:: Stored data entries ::
--*--
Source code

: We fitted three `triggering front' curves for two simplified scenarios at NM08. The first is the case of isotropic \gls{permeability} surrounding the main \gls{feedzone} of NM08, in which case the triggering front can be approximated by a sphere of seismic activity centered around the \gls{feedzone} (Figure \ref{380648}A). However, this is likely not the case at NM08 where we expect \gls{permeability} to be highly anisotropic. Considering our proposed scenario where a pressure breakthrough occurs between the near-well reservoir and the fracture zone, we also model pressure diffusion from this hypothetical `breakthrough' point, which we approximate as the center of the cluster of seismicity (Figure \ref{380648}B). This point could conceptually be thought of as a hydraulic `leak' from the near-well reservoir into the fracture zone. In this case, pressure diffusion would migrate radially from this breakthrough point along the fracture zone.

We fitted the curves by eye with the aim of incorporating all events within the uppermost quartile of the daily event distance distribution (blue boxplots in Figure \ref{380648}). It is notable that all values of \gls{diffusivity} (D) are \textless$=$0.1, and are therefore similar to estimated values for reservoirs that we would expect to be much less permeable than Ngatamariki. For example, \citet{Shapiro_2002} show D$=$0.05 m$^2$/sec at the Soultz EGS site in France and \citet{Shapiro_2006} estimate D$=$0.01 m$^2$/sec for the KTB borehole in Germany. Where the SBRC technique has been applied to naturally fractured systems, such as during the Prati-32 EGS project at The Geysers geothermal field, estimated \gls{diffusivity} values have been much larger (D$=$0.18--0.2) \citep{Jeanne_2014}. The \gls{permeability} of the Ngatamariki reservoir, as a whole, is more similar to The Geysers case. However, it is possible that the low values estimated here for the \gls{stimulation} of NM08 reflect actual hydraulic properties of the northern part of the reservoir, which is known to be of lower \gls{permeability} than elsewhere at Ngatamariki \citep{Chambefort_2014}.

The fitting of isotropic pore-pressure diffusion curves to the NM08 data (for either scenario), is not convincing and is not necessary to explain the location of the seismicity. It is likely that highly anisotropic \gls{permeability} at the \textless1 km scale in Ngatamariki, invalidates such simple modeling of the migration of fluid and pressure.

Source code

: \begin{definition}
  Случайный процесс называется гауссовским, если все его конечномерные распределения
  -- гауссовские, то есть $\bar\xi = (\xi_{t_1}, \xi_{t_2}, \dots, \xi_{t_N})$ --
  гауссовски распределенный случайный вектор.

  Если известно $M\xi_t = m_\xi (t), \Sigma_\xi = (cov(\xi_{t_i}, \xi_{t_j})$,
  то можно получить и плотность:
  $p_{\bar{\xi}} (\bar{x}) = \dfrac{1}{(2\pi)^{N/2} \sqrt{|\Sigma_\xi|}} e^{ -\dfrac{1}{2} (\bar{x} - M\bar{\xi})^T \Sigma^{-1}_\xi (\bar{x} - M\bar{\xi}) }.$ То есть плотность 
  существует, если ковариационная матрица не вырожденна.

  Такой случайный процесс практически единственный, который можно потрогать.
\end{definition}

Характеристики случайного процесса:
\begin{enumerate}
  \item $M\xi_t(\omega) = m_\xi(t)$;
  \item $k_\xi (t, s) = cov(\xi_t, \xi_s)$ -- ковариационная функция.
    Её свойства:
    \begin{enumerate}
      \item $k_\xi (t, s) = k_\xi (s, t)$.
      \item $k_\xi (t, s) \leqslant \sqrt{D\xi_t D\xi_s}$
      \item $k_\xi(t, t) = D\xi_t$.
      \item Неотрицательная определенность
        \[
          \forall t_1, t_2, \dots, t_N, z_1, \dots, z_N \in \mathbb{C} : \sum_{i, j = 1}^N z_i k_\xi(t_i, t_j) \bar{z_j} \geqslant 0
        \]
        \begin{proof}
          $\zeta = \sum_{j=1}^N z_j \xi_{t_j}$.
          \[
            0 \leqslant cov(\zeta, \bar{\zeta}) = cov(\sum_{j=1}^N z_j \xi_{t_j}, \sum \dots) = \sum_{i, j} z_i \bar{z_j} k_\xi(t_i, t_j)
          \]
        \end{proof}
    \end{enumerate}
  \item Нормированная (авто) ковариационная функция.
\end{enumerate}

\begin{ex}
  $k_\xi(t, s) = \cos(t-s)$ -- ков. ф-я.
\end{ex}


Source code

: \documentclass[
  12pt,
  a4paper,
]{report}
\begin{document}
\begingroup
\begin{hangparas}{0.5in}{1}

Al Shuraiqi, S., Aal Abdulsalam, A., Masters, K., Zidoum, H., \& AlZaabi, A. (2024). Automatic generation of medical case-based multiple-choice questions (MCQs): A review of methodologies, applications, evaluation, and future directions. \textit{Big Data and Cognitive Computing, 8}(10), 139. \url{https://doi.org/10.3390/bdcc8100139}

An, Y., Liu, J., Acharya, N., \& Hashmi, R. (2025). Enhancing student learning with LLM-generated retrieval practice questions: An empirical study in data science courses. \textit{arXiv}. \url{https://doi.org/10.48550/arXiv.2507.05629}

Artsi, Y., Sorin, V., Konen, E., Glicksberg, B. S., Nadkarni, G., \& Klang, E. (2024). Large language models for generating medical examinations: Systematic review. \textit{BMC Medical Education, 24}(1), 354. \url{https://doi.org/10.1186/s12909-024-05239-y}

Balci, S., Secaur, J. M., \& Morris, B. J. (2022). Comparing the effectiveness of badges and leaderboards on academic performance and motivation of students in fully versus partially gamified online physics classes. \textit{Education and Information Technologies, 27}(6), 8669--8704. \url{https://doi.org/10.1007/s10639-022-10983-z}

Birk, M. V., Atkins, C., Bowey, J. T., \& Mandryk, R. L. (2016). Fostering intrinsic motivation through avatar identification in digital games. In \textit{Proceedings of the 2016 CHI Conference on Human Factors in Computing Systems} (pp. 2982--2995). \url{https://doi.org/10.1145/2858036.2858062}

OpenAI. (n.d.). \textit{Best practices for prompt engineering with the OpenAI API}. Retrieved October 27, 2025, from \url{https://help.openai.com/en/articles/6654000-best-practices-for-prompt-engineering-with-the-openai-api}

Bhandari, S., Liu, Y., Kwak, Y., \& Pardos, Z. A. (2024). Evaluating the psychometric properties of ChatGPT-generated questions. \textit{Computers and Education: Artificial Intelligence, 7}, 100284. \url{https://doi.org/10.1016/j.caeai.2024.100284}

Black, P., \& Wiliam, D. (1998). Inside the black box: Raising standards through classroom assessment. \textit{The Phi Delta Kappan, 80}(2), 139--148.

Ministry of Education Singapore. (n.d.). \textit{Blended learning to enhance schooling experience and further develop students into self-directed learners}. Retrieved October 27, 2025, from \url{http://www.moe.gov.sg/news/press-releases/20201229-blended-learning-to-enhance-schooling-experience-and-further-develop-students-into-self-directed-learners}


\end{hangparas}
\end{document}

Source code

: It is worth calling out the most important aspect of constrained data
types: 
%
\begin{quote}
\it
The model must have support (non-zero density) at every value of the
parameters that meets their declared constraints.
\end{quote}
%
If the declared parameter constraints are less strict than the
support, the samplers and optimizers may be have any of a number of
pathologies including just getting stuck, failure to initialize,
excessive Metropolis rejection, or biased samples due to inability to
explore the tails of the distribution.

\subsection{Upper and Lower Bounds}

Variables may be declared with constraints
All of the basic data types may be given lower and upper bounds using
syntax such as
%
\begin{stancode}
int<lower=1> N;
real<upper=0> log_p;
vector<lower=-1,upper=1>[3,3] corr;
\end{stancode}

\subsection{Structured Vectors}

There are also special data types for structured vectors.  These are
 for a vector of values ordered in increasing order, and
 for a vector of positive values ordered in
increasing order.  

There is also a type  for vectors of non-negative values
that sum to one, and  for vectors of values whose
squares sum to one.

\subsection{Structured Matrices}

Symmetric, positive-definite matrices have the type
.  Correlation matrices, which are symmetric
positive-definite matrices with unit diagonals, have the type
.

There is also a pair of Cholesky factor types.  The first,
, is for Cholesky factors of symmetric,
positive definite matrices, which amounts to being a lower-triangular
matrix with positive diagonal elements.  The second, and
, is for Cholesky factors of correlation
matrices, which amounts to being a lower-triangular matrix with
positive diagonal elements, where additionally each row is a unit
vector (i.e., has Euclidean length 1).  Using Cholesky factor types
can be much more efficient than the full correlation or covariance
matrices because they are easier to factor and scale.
--*--
From the entries, give the number of lines where the string "функция" is found, and nothing else.

2